◆ **Information given**:

-- Opening Marker --

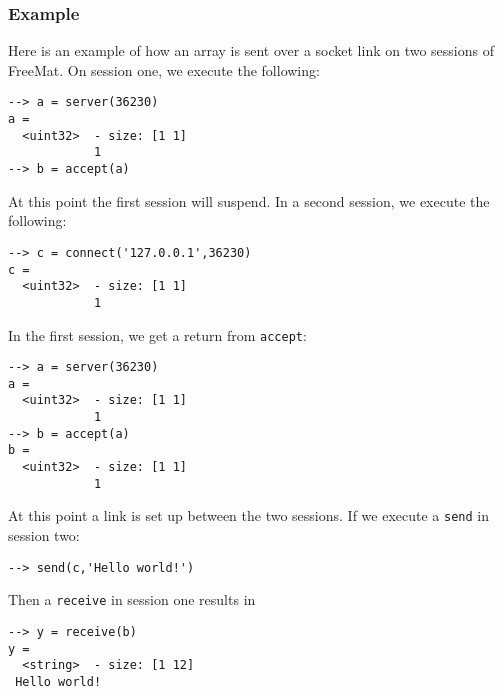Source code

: \subsubsection{Example}
Here is an example of how an array is sent over a socket link on two sessions of FreeMat.  On session one, we execute the following:
\begin{verbatim}
--> a = server(36230)
a =
  <uint32>  - size: [1 1]
            1
--> b = accept(a)
\end{verbatim}
At this point the first session will suspend.  In a second session, we execute the following:
\begin{verbatim}
--> c = connect('127.0.0.1',36230)
c =
  <uint32>  - size: [1 1]
            1
\end{verbatim}
In the first session, we get a return from \verb|accept|:
\begin{verbatim}
--> a = server(36230)
a =
  <uint32>  - size: [1 1]
            1
--> b = accept(a)
b =
  <uint32>  - size: [1 1]
            1
\end{verbatim}
At this point a link is set up between the two sessions.  If we execute a \verb|send| in session two:
\begin{verbatim}
--> send(c,'Hello world!')
\end{verbatim}
Then a \verb|receive| in session one results in
\begin{verbatim}
--> y = receive(b)
y =
  <string>  - size: [1 12]
 Hello world!
\end{verbatim}
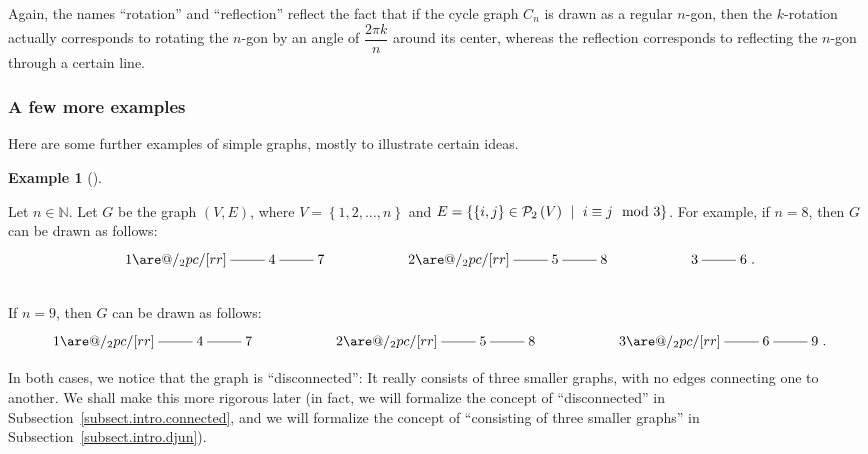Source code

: \documentclass[numbers=enddot,12pt,final,onecolumn,notitlepage]{scrartcl}%
\makeatletter
\theoremstyle{definition}
\newtheorem{exam}[theo]{Example}
\newenvironment{example}[1][]
{\begin{exam}[#1]\begin{leftbar}}
{\end{leftbar}\end{exam}}
\newcommand{\NN}{\mathbb{N}}
\newcommand{\powset}[2][]{\ifthenelse{\equal{#2}{}}{\mathcal{P}\left(#1\right)}{\mathcal{P}_{#1}\left(#2\right)}}
\newcommand{\set}[1]{\left\{ #1 \right\}}
\newcommand{\tup}[1]{\left( #1 \right)}
\newcommand{\are}{\ar@{-}}
\makeatother
\begin{document}
Again, the names ``rotation'' and ``reflection'' reflect the
fact that if the cycle graph $C_n$ is drawn as a regular $n$-gon,
then the $k$-rotation actually corresponds to rotating the $n$-gon
by an angle of $\dfrac{2\pi k}{n}$ around its center, whereas the
reflection corresponds to reflecting the $n$-gon through a certain
line.

\subsubsection{A few more examples}

Here are some further examples of simple graphs, mostly to illustrate
certain ideas.

\Needspace{8pc}
\begin{example} \label{exa.intro.discon-graph}
Let $n \in \NN$. Let $G$ be the graph $\tup{V, E}$, where
$V = \set{1, 2, \ldots, n}$ and
$E = \set{ \set{i, j} \in \powset[2]{V} \ \mid
           \  i \equiv j \mod 3 }$.
For example, if $n = 8$, then $G$ can be drawn as follows:
\begin{align*}
\xymatrix{
1 \are@/_2pc/[rr] \are[r] & 4 \are[r] & 7
& &
2 \are@/_2pc/[rr] \are[r] & 5 \are[r] & 8
& &
3 \are[r] & 6
} . \\
\phantom{a} %
\end{align*}
If $n = 9$, then $G$ can be drawn as follows:
\begin{align*}
\xymatrix{
1 \are@/_2pc/[rr] \are[r] & 4 \are[r] & 7
& &
2 \are@/_2pc/[rr] \are[r] & 5 \are[r] & 8
& &
3 \are@/_2pc/[rr] \are[r] & 6 \are[r] & 9
} .
\end{align*}
\phantom{a} %
\par
In both cases, we notice that the graph is ``disconnected'': It
really consists of three smaller graphs, with no edges connecting one
to another. We shall make this more rigorous later (in fact, we will
formalize the concept of ``disconnected'' in
Subsection~\ref{subsect.intro.connected}, and we will formalize the
concept of ``consisting of three smaller graphs'' in
Subsection~\ref{subsect.intro.djun}).
\end{example}
\end{document}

-- Closing Marker --

◆ **Task directions**: If a record holds a picture, drop the picture and return the rest of it exactly.

◆ **Response**:
Source code

: \subsubsection{Example}
Here is an example of how an array is sent over a socket link on two sessions of FreeMat.  On session one, we execute the following:
\begin{verbatim}
--> a = server(36230)
a =
  <uint32>  - size: [1 1]
            1
--> b = accept(a)
\end{verbatim}
At this point the first session will suspend.  In a second session, we execute the following:
\begin{verbatim}
--> c = connect('127.0.0.1',36230)
c =
  <uint32>  - size: [1 1]
            1
\end{verbatim}
In the first session, we get a return from \verb|accept|:
\begin{verbatim}
--> a = server(36230)
a =
  <uint32>  - size: [1 1]
            1
--> b = accept(a)
b =
  <uint32>  - size: [1 1]
            1
\end{verbatim}
At this point a link is set up between the two sessions.  If we execute a \verb|send| in session two:
\begin{verbatim}
--> send(c,'Hello world!')
\end{verbatim}
Then a \verb|receive| in session one results in
\begin{verbatim}
--> y = receive(b)
y =
  <string>  - size: [1 12]
 Hello world!
\end{verbatim}
Source code

: \documentclass[numbers=enddot,12pt,final,onecolumn,notitlepage]{scrartcl}%
\makeatletter
\theoremstyle{definition}
\newtheorem{exam}[theo]{Example}
\newenvironment{example}[1][]
{\begin{exam}[#1]\begin{leftbar}}
{\end{leftbar}\end{exam}}
\newcommand{\NN}{\mathbb{N}}
\newcommand{\powset}[2][]{\ifthenelse{\equal{#2}{}}{\mathcal{P}\left(#1\right)}{\mathcal{P}_{#1}\left(#2\right)}}
\newcommand{\set}[1]{\left\{ #1 \right\}}
\newcommand{\tup}[1]{\left( #1 \right)}
\newcommand{\are}{\ar@{-}}
\makeatother
\begin{document}
Again, the names ``rotation'' and ``reflection'' reflect the
fact that if the cycle graph $C_n$ is drawn as a regular $n$-gon,
then the $k$-rotation actually corresponds to rotating the $n$-gon
by an angle of $\dfrac{2\pi k}{n}$ around its center, whereas the
reflection corresponds to reflecting the $n$-gon through a certain
line.

\subsubsection{A few more examples}

Here are some further examples of simple graphs, mostly to illustrate
certain ideas.

\Needspace{8pc}
\begin{example} \label{exa.intro.discon-graph}
Let $n \in \NN$. Let $G$ be the graph $\tup{V, E}$, where
$V = \set{1, 2, \ldots, n}$ and
$E = \set{ \set{i, j} \in \powset[2]{V} \ \mid
           \  i \equiv j \mod 3 }$.
For example, if $n = 8$, then $G$ can be drawn as follows:
\begin{align*}
\xymatrix{
1 \are@/_2pc/[rr] \are[r] & 4 \are[r] & 7
& &
2 \are@/_2pc/[rr] \are[r] & 5 \are[r] & 8
& &
3 \are[r] & 6
} . \\
\phantom{a} %
\end{align*}
If $n = 9$, then $G$ can be drawn as follows:
\begin{align*}
\xymatrix{
1 \are@/_2pc/[rr] \are[r] & 4 \are[r] & 7
& &
2 \are@/_2pc/[rr] \are[r] & 5 \are[r] & 8
& &
3 \are@/_2pc/[rr] \are[r] & 6 \are[r] & 9
} .
\end{align*}
\phantom{a} %
\par
In both cases, we notice that the graph is ``disconnected'': It
really consists of three smaller graphs, with no edges connecting one
to another. We shall make this more rigorous later (in fact, we will
formalize the concept of ``disconnected'' in
Subsection~\ref{subsect.intro.connected}, and we will formalize the
concept of ``consisting of three smaller graphs'' in
Subsection~\ref{subsect.intro.djun}).
\end{example}
\end{document}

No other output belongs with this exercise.